- The poster for Dream 4: Middleweight Grand Prix 2008 2nd Round
- Promotion: DREAM
- Date: June 15, 2008
- Venue: Yokohama Arena
- City: Yokohama, Kanagawa, Japan
- Attendance: 14,037

Event chronology
| Dream 3: Lightweight Grand Prix 2008 2nd Round | Dream 4: Middleweight Grand Prix 2008 2nd Round | Dream 5: Lightweight Grand Prix 2008 Final Round |

= Dream 4 =

Mixed martial arts event in 2008

Dream 4: Middleweight Grand Prix 2008 2nd Round was a mixed martial arts event held by FEG's mixed martial arts promotion DREAM. The event took place on June 15, 2008 at Yokohama Arena in Yokohama, Japan, featuring the second round of the promotion's Middleweight tournament, with winners advancing to the Dream 6: Middleweight Grand Prix 2008 Final Round at the Saitama Super Arena on September 23, 2008.

During the evening's intermission, a draw was held in the ring to determine the matchups for the July 21, 2008 Dream Lightweight GP Final in Osaka.
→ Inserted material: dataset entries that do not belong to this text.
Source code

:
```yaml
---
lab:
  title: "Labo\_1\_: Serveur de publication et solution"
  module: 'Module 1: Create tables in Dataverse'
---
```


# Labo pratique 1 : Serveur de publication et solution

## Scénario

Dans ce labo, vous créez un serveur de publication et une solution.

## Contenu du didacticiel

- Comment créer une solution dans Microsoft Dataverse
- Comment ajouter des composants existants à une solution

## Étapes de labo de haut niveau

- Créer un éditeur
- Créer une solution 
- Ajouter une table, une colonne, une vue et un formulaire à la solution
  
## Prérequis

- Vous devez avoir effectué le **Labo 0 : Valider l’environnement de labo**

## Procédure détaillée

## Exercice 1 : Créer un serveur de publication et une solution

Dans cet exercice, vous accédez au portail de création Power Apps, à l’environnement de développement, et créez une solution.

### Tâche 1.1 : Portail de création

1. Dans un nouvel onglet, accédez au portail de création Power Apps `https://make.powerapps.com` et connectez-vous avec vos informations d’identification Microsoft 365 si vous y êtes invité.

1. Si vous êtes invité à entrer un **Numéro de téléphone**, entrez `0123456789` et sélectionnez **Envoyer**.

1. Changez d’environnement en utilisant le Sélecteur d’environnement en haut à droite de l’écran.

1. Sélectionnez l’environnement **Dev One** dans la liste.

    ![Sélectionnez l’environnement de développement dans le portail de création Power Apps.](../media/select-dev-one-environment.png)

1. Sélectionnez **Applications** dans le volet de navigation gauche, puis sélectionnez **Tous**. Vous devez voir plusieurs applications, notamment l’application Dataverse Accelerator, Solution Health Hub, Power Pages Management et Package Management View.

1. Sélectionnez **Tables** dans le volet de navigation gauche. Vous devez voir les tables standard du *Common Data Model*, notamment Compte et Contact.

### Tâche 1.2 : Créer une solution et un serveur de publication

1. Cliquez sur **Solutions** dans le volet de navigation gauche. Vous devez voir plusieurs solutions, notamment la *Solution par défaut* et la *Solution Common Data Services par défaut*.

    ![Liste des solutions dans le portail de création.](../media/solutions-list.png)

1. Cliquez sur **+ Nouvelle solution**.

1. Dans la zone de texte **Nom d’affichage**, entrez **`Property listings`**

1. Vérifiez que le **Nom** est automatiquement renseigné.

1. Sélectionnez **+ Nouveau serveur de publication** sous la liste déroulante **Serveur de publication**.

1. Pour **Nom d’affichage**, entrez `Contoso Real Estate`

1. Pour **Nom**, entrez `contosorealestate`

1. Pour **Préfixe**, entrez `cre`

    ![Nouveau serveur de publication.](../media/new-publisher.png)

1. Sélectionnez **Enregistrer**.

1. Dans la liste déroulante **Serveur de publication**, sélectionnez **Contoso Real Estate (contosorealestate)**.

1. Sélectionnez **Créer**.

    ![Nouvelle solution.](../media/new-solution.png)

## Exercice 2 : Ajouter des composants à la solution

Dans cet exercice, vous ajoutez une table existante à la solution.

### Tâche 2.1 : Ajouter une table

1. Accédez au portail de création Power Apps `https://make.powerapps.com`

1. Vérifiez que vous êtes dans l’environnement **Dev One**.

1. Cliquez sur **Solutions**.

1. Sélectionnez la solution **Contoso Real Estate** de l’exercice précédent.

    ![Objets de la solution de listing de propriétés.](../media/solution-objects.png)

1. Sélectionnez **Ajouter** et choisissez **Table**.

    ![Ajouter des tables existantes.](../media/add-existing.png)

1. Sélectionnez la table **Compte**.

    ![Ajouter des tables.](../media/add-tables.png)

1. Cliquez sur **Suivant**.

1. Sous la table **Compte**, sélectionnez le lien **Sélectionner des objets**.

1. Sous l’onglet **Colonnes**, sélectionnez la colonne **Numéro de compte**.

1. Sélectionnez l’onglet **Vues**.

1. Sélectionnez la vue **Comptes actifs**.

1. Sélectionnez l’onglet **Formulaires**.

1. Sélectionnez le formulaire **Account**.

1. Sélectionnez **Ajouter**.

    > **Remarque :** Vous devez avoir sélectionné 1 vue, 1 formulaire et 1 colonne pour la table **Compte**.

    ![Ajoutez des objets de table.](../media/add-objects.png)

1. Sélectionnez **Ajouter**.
The random selection set Eddie Alvarez against Tatsuya Kawajiri in the first semifinal; and Shinya Aoki against Caol Uno in the second.

The DREAM.4 attracted a crowd of 14,037 to the Yokohama Arena and was broadcast live in Japan on SkyPerfect TV Pay-Per-View, and in the United States on HDNet Fights.

== See also ==
- Dream (mixed martial arts)
- List of Dream champions
- 2008 in DREAM

==Notes==
- Melvin Manhoef replaced Kiyoshi Tamura due to injuries Tamura incurred in his 1st round match. Manhoef had won a reserve bout against Dae Won Kim at Dream 3 to earn his spot in the 2nd round.
- Mirko "Cro Cop" Filipović was originally scheduled to compete against Ralek Gracie in a grappling match, but had to pull out due to injury.